Description
As you know, all the computers used for ACM contests must be identical, so the participants compete on equal terms. That is why all these computers are historically produced at the same factory.
Every ACM computer consists of P parts. When all these parts are present, the computer is ready and can be shipped to one of the numerous ACM contests.
Computer manufacturing is fully automated by using N various machines. Each machine removes some parts from a half-finished computer and adds some new parts (removing of parts is sometimes necessary as the parts cannot be added to a computer in arbitrary order). Each machine is described by its performance (measured in computers per hour), input and output specification.
Input specification describes which parts must be present in a half-finished computer for the machine to be able to operate on it. The specification is a set of P numbers 0, 1 or 2 (one number for each part), where 0 means that corresponding part must not be present, 1 — the part is required, 2 — presence of the part doesn't matter.
Output specification describes the result of the operation, and is a set of P numbers 0 or 1, where 0 means that the part is absent, 1 — the part is present.
The machines are connected by very fast production lines so that delivery time is negligibly small compared to production time.
After many years of operation the overall performance of the ACM Computer Factory became insufficient for satisfying the growing contest needs. That is why ACM directorate decided to upgrade the factory.

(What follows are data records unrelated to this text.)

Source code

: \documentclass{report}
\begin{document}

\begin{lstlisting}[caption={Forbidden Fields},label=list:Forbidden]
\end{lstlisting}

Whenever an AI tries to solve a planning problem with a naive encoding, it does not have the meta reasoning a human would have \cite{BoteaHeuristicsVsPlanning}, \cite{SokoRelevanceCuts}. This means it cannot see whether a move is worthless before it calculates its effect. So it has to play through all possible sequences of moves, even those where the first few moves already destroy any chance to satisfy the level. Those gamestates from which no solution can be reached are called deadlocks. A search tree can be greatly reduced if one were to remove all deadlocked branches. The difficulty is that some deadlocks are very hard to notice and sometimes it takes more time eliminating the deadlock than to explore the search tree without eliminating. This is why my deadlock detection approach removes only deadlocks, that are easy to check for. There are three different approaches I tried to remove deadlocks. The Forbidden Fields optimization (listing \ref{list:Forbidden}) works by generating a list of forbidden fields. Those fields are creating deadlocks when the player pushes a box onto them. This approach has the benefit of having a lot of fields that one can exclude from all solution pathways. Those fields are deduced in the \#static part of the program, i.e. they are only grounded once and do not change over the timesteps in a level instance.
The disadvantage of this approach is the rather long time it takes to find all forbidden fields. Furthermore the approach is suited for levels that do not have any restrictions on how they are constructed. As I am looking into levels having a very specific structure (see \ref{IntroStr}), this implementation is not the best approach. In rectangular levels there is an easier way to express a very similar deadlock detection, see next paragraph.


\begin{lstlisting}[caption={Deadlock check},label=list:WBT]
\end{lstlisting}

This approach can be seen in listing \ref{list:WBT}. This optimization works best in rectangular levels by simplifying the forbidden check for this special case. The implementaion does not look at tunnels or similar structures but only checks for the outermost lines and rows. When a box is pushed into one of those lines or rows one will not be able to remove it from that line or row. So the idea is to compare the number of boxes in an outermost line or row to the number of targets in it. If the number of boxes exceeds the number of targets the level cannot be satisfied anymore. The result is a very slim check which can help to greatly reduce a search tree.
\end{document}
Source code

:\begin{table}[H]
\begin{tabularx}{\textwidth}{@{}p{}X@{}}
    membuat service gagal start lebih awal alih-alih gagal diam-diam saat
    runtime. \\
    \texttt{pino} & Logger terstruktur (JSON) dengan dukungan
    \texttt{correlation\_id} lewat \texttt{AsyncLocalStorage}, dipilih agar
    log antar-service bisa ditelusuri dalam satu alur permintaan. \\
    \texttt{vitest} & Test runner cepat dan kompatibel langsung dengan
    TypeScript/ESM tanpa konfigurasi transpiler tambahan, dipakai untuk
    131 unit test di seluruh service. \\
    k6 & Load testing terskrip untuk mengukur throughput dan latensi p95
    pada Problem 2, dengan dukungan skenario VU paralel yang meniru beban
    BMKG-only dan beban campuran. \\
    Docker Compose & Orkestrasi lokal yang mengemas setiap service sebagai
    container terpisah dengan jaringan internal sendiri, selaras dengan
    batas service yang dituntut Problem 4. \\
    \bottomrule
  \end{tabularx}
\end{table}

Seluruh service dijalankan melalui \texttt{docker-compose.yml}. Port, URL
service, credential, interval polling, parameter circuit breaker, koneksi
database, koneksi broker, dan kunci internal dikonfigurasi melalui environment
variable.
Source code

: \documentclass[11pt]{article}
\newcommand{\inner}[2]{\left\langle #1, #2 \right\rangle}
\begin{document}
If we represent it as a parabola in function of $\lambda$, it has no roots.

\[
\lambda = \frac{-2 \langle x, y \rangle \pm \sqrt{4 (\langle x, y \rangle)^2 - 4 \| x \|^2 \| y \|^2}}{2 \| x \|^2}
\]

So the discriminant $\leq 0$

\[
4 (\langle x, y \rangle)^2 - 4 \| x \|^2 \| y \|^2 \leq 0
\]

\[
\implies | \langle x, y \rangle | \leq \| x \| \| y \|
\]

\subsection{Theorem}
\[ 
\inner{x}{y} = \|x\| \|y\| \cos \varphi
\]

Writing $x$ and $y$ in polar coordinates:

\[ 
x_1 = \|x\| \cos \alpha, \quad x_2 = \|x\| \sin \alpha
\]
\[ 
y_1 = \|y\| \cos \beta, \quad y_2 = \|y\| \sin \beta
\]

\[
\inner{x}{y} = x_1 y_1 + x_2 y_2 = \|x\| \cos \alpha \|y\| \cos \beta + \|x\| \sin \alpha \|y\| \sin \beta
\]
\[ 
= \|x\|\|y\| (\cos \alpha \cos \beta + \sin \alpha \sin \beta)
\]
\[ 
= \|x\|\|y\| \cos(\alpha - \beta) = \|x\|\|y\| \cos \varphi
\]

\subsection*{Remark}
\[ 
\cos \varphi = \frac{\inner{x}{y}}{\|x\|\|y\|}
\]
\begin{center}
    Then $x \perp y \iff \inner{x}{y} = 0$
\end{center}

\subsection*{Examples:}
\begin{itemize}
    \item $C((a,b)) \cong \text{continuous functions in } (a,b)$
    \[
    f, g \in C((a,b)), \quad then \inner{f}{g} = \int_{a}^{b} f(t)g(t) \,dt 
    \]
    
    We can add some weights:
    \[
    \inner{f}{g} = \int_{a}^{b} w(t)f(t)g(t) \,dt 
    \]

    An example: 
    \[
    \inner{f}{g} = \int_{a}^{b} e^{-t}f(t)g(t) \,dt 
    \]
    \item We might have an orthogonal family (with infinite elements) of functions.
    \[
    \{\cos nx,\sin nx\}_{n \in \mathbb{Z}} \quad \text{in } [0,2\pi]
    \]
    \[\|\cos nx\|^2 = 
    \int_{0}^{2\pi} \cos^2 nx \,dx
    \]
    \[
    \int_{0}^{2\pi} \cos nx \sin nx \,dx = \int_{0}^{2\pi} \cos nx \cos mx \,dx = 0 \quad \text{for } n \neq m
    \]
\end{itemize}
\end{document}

As different machines were installed in different time periods, they were often not optimally connected to the existing factory machines. It was noted that the easiest way to upgrade the factory is to rearrange production lines. ACM directorate decided to entrust you with solving this problem.
Input
Input file contains integers P N, then N descriptions of the machines. The description of ith machine is represented as by 2 P + 1 integers Qi Si,1 Si,2...Si,P Di,1Di,2...Di,P, where Qi specifies performance, Si,j — input specification for part j, Di,k — output specification for part k.
Constraints
1 ≤ P ≤ 10, 1 ≤ N ≤ 50, 1 ≤ Qi ≤ 10000
Output
Output the maximum possible overall performance, then M — number of connections that must be made, then M descriptions of the connections. Each connection between machines A and B must be described by three positive numbers A B W, where W is the number of computers delivered from A to B per hour.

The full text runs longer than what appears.